Exercise description: An exact copy of every entry is required, without the pictures.

====

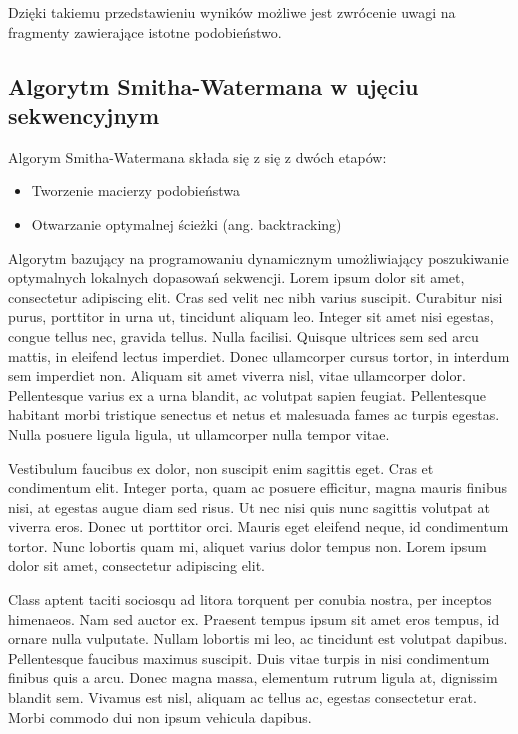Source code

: \documentclass[a4paper,12pt]{article}
\newenvironment{lista}{
\begin{itemize}
  \setlength{\itemsep}{1pt}
  \setlength{\parskip}{0pt}
  \setlength{\parsep}{0pt}
}{\end{itemize}}
\begin{document}
Dzięki takiemu przedstawieniu wyników możliwe jest zwrócenie uwagi na fragmenty zawierające istotne podobieństwo. 


\subsection*{Algorytm Smitha-Watermana w ujęciu sekwencyjnym}

Algorym Smitha-Watermana składa się z się z dwóch etapów:
\begin{lista}
 \item Tworzenie macierzy podobieństwa
\item Otwarzanie optymalnej ścieżki (ang. backtracking)
\end{lista}


Algorytm bazujący na programowaniu dynamicznym umożliwiający poszukiwanie optymalnych lokalnych dopasowań sekwencji.
Lorem ipsum dolor sit amet, consectetur adipiscing elit. Cras sed velit nec nibh varius suscipit. Curabitur nisi purus, porttitor in urna ut, tincidunt aliquam leo. Integer sit amet nisi egestas, congue tellus nec, gravida tellus. Nulla facilisi. Quisque ultrices sem sed arcu mattis, in eleifend lectus imperdiet. Donec ullamcorper cursus tortor, in interdum sem imperdiet non. Aliquam sit amet viverra nisl, vitae ullamcorper dolor. Pellentesque varius ex a urna blandit, ac volutpat sapien feugiat. Pellentesque habitant morbi tristique senectus et netus et malesuada fames ac turpis egestas. Nulla posuere ligula ligula, ut ullamcorper nulla tempor vitae.

Vestibulum faucibus ex dolor, non suscipit enim sagittis eget. Cras et condimentum elit. Integer porta, quam ac posuere efficitur, magna mauris finibus nisi, at egestas augue diam sed risus. Ut nec nisi quis nunc sagittis volutpat at viverra eros. Donec ut porttitor orci. Mauris eget eleifend neque, id condimentum tortor. Nunc lobortis quam mi, aliquet varius dolor tempus non. Lorem ipsum dolor sit amet, consectetur adipiscing elit.

Class aptent taciti sociosqu ad litora torquent per conubia nostra, per inceptos himenaeos. Nam sed auctor ex. Praesent tempus ipsum sit amet eros tempus, id ornare nulla vulputate. Nullam lobortis mi leo, ac tincidunt est volutpat dapibus. Pellentesque faucibus maximus suscipit. Duis vitae turpis in nisi condimentum finibus quis a arcu. Donec magna massa, elementum rutrum ligula at, dignissim blandit sem. Vivamus est nisl, aliquam ac tellus ac, egestas consectetur erat. Morbi commodo dui non ipsum vehicula dapibus.
\end{document}
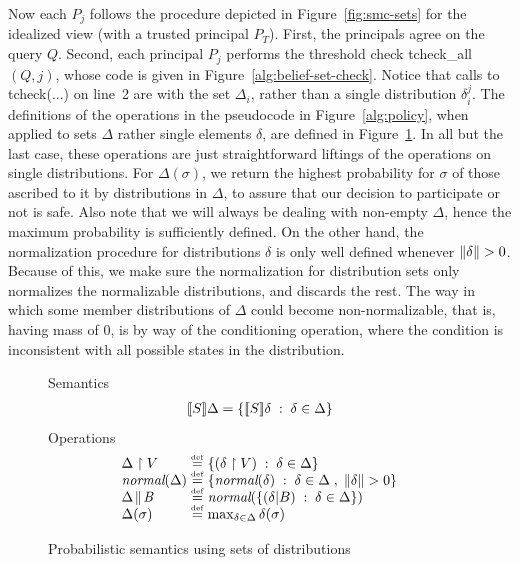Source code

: \documentclass[10pt]{sigplanconf}
\newcommand{\polc}{\textsf{tcheck}}
\newcommand{\polcall}{\textsf{tcheck\_all}}
\begin{document}
Now each $P_j$ follows the procedure depicted in
Figure~\ref{fig:smc-sets} for the idealized view (with a trusted
principal $P_T$).  First, the principals agree on the query $Q$.
Second, each principal $P_j$ performs the threshold check
\polcall$(Q,j)$, whose code is given in Figure~\ref{alg:belief-set-check}.
Notice that calls to \polc(...) on line~2 are with the set $\Delta_i$, rather
than a single distribution $\delta_i^j$.  The definitions of the
operations in the pseudocode in Figure~\ref{alg:policy}, when applied
to sets $\Delta$ rather single elements $\delta$, are defined in
Figure~\ref{fig:sem-sets}.  In
all but the last case, these operations are just straightforward
liftings of the operations on single distributions.  For
$\Delta(\sigma)$, we return the highest probability for $\sigma$ of
those ascribed to it by distributions in $\Delta$, to assure that our
decision to participate or not is safe.  Also note that we will always
be dealing with non-empty $ \Delta $, hence the maximum probability is
sufficiently defined. On the other hand, the normalization procedure
for distributions $ \delta $ is only well defined whenever $
\mathord{\parallel}\delta\mathord{\parallel} > 0 $. Because of this, we make sure the normalization
for distribution sets only normalizes the normalizable distributions,
and discards the rest. The way in which some member distributions of $
\Delta $ could become non-normalizable, that is, having mass of $ 0 $,
is by way of the conditioning operation, where the condition is
inconsistent with all possible states in the distribution.

\begin{figure}
\centering
Semantics
\begin{displaymath}
\begin{array}{l}
[\![{S}]\!]{\Delta} = \{ [\![{S}]\!]{\delta} \;:\; \delta \in \Delta \} \\
\end{array}
\end{displaymath}
Operations
\begin{displaymath}
\begin{array}{l@{\;\defeq\;}l}
\project{\Delta}{V} & \{ (\project{\delta}{V}) \given \delta \in \Delta \} \\
\normal{\Delta} & \{
\normal{\delta} \given \delta \in \Delta \; , \; \pmass{\delta} >
0\} \\
\revise{\Delta}{\bexp} & \normal{\{
(\dcond{\delta}{B}) \given \delta \in \Delta \} } \\
\Delta(\sigma) & \max_{ \delta \in \Delta} \delta(\sigma) \\
\end{array}
\end{displaymath}
\caption{Probabilistic semantics using sets of distributions}
\label{fig:sem-sets}
\end{figure}
\end{document}
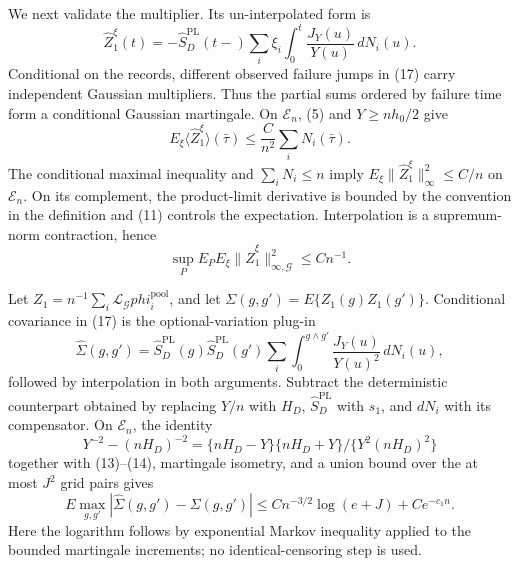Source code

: We next validate the multiplier.  Its un-interpolated form is
\[
 \widehat Z_1^\xi(t)
 =-\widehat S_D^{\mathrm{PL}}(t-)
   \sum_i\xi_i\int_0^t\frac{J_Y(u)}{Y(u)}\,dN_i(u).         \tag{17}
\]
Conditional on the records, different observed failure jumps in (17) carry
independent Gaussian multipliers.  Thus the partial sums ordered by failure
time form a conditional Gaussian martingale.  On \(\mathcal E_n\), (5)
and \(Y\ge nh_0/2\) give
\[
 E_\xi\langle\widehat Z_1^\xi\rangle(\bar\tau)
 \le \frac{C}{n^2}\sum_iN_i(\bar\tau).
\]
The conditional maximal inequality and \(\sum_iN_i\le n\) imply
\(E_\xi\|\widehat Z_1^\xi\|_\infty^2\le C/n\) on
\(\mathcal E_n\).  On its complement, the product-limit derivative is
bounded by the convention in the definition and (11) controls the
expectation.  Interpolation is a supremum-norm contraction, hence
\[
 \sup_PE_PE_\xi\|\widehat Z_1^\xi\|_{\infty,\mathcal G}^2
 \le Cn^{-1}.                                               \tag{18}
\]

Let \(Z_1=n^{-1}\sum_i\mathcal L_{\mathcal G}phi_i^{\mathrm{pool}}\),
and let \(\Sigma(g,g')=E\{Z_1(g)Z_1(g')\}\).  Conditional covariance in
(17) is the optional-variation plug-in
\[
 \widehat\Sigma(g,g')=
 \widehat S_D^{\mathrm{PL}}(g)\widehat S_D^{\mathrm{PL}}(g')
 \sum_i\int_0^{g\wedge g'}\frac{J_Y(u)}{Y(u)^2}\,dN_i(u), \tag{19}
\]
followed by interpolation in both arguments.  Subtract the deterministic
counterpart obtained by replacing \(Y/n\) with \(H_D\),
\(\widehat S_D^{\mathrm{PL}}\) with \(s_1\), and \(dN_i\) with its
compensator.  On \(\mathcal E_n\), the identity
\[
 Y^{-2}-(nH_D)^{-2}
 =\{nH_D-Y\}\{nH_D+Y\}/\{Y^2(nH_D)^2\}                   \tag{20}
\]
together with (13)--(14), martingale isometry, and a union bound over the
at most \(J^2\) grid pairs gives
\[
 E\max_{g,g'}|\widehat\Sigma(g,g')-\Sigma(g,g')|
 \le Cn^{-3/2}\log(e+J)+Ce^{-c_1n}.                       \tag{21}
\]
Here the logarithm follows by exponential Markov inequality applied to the
bounded martingale increments; no identical-censoring step is used.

====

Output of the task:
Source code

: \documentclass[a4paper,12pt]{article}
\newenvironment{lista}{
\begin{itemize}
  \setlength{\itemsep}{1pt}
  \setlength{\parskip}{0pt}
  \setlength{\parsep}{0pt}
}{\end{itemize}}
\begin{document}
Dzięki takiemu przedstawieniu wyników możliwe jest zwrócenie uwagi na fragmenty zawierające istotne podobieństwo. 


\subsection*{Algorytm Smitha-Watermana w ujęciu sekwencyjnym}

Algorym Smitha-Watermana składa się z się z dwóch etapów:
\begin{lista}
 \item Tworzenie macierzy podobieństwa
\item Otwarzanie optymalnej ścieżki (ang. backtracking)
\end{lista}


Algorytm bazujący na programowaniu dynamicznym umożliwiający poszukiwanie optymalnych lokalnych dopasowań sekwencji.
Lorem ipsum dolor sit amet, consectetur adipiscing elit. Cras sed velit nec nibh varius suscipit. Curabitur nisi purus, porttitor in urna ut, tincidunt aliquam leo. Integer sit amet nisi egestas, congue tellus nec, gravida tellus. Nulla facilisi. Quisque ultrices sem sed arcu mattis, in eleifend lectus imperdiet. Donec ullamcorper cursus tortor, in interdum sem imperdiet non. Aliquam sit amet viverra nisl, vitae ullamcorper dolor. Pellentesque varius ex a urna blandit, ac volutpat sapien feugiat. Pellentesque habitant morbi tristique senectus et netus et malesuada fames ac turpis egestas. Nulla posuere ligula ligula, ut ullamcorper nulla tempor vitae.

Vestibulum faucibus ex dolor, non suscipit enim sagittis eget. Cras et condimentum elit. Integer porta, quam ac posuere efficitur, magna mauris finibus nisi, at egestas augue diam sed risus. Ut nec nisi quis nunc sagittis volutpat at viverra eros. Donec ut porttitor orci. Mauris eget eleifend neque, id condimentum tortor. Nunc lobortis quam mi, aliquet varius dolor tempus non. Lorem ipsum dolor sit amet, consectetur adipiscing elit.

Class aptent taciti sociosqu ad litora torquent per conubia nostra, per inceptos himenaeos. Nam sed auctor ex. Praesent tempus ipsum sit amet eros tempus, id ornare nulla vulputate. Nullam lobortis mi leo, ac tincidunt est volutpat dapibus. Pellentesque faucibus maximus suscipit. Duis vitae turpis in nisi condimentum finibus quis a arcu. Donec magna massa, elementum rutrum ligula at, dignissim blandit sem. Vivamus est nisl, aliquam ac tellus ac, egestas consectetur erat. Morbi commodo dui non ipsum vehicula dapibus.
\end{document}
Source code

: \documentclass[10pt]{sigplanconf}
\newcommand{\polc}{\textsf{tcheck}}
\newcommand{\polcall}{\textsf{tcheck\_all}}
\begin{document}
Now each $P_j$ follows the procedure depicted in
Figure~\ref{fig:smc-sets} for the idealized view (with a trusted
principal $P_T$).  First, the principals agree on the query $Q$.
Second, each principal $P_j$ performs the threshold check
\polcall$(Q,j)$, whose code is given in Figure~\ref{alg:belief-set-check}.
Notice that calls to \polc(...) on line~2 are with the set $\Delta_i$, rather
than a single distribution $\delta_i^j$.  The definitions of the
operations in the pseudocode in Figure~\ref{alg:policy}, when applied
to sets $\Delta$ rather single elements $\delta$, are defined in
Figure~\ref{fig:sem-sets}.  In
all but the last case, these operations are just straightforward
liftings of the operations on single distributions.  For
$\Delta(\sigma)$, we return the highest probability for $\sigma$ of
those ascribed to it by distributions in $\Delta$, to assure that our
decision to participate or not is safe.  Also note that we will always
be dealing with non-empty $ \Delta $, hence the maximum probability is
sufficiently defined. On the other hand, the normalization procedure
for distributions $ \delta $ is only well defined whenever $
\mathord{\parallel}\delta\mathord{\parallel} > 0 $. Because of this, we make sure the normalization
for distribution sets only normalizes the normalizable distributions,
and discards the rest. The way in which some member distributions of $
\Delta $ could become non-normalizable, that is, having mass of $ 0 $,
is by way of the conditioning operation, where the condition is
inconsistent with all possible states in the distribution.

\begin{figure}
\centering
Semantics
\begin{displaymath}
\begin{array}{l}
[\![{S}]\!]{\Delta} = \{ [\![{S}]\!]{\delta} \;:\; \delta \in \Delta \} \\
\end{array}
\end{displaymath}
Operations
\begin{displaymath}
\begin{array}{l@{\;\defeq\;}l}
\project{\Delta}{V} & \{ (\project{\delta}{V}) \given \delta \in \Delta \} \\
\normal{\Delta} & \{
\normal{\delta} \given \delta \in \Delta \; , \; \pmass{\delta} >
0\} \\
\revise{\Delta}{\bexp} & \normal{\{
(\dcond{\delta}{B}) \given \delta \in \Delta \} } \\
\Delta(\sigma) & \max_{ \delta \in \Delta} \delta(\sigma) \\
\end{array}
\end{displaymath}
\caption{Probabilistic semantics using sets of distributions}
\label{fig:sem-sets}
\end{figure}
\end{document}
Source code

: We next validate the multiplier.  Its un-interpolated form is
\[
 \widehat Z_1^\xi(t)
 =-\widehat S_D^{\mathrm{PL}}(t-)
   \sum_i\xi_i\int_0^t\frac{J_Y(u)}{Y(u)}\,dN_i(u).         \tag{17}
\]
Conditional on the records, different observed failure jumps in (17) carry
independent Gaussian multipliers.  Thus the partial sums ordered by failure
time form a conditional Gaussian martingale.  On \(\mathcal E_n\), (5)
and \(Y\ge nh_0/2\) give
\[
 E_\xi\langle\widehat Z_1^\xi\rangle(\bar\tau)
 \le \frac{C}{n^2}\sum_iN_i(\bar\tau).
\]
The conditional maximal inequality and \(\sum_iN_i\le n\) imply
\(E_\xi\|\widehat Z_1^\xi\|_\infty^2\le C/n\) on
\(\mathcal E_n\).  On its complement, the product-limit derivative is
bounded by the convention in the definition and (11) controls the
expectation.  Interpolation is a supremum-norm contraction, hence
\[
 \sup_PE_PE_\xi\|\widehat Z_1^\xi\|_{\infty,\mathcal G}^2
 \le Cn^{-1}.                                               \tag{18}
\]

Let \(Z_1=n^{-1}\sum_i\mathcal L_{\mathcal G}phi_i^{\mathrm{pool}}\),
and let \(\Sigma(g,g')=E\{Z_1(g)Z_1(g')\}\).  Conditional covariance in
(17) is the optional-variation plug-in
\[
 \widehat\Sigma(g,g')=
 \widehat S_D^{\mathrm{PL}}(g)\widehat S_D^{\mathrm{PL}}(g')
 \sum_i\int_0^{g\wedge g'}\frac{J_Y(u)}{Y(u)^2}\,dN_i(u), \tag{19}
\]
followed by interpolation in both arguments.  Subtract the deterministic
counterpart obtained by replacing \(Y/n\) with \(H_D\),
\(\widehat S_D^{\mathrm{PL}}\) with \(s_1\), and \(dN_i\) with its
compensator.  On \(\mathcal E_n\), the identity
\[
 Y^{-2}-(nH_D)^{-2}
 =\{nH_D-Y\}\{nH_D+Y\}/\{Y^2(nH_D)^2\}                   \tag{20}
\]
together with (13)--(14), martingale isometry, and a union bound over the
at most \(J^2\) grid pairs gives
\[
 E\max_{g,g'}|\widehat\Sigma(g,g')-\Sigma(g,g')|
 \le Cn^{-3/2}\log(e+J)+Ce^{-c_1n}.                       \tag{21}
\]
Here the logarithm follows by exponential Markov inequality applied to the
bounded martingale increments; no identical-censoring step is used.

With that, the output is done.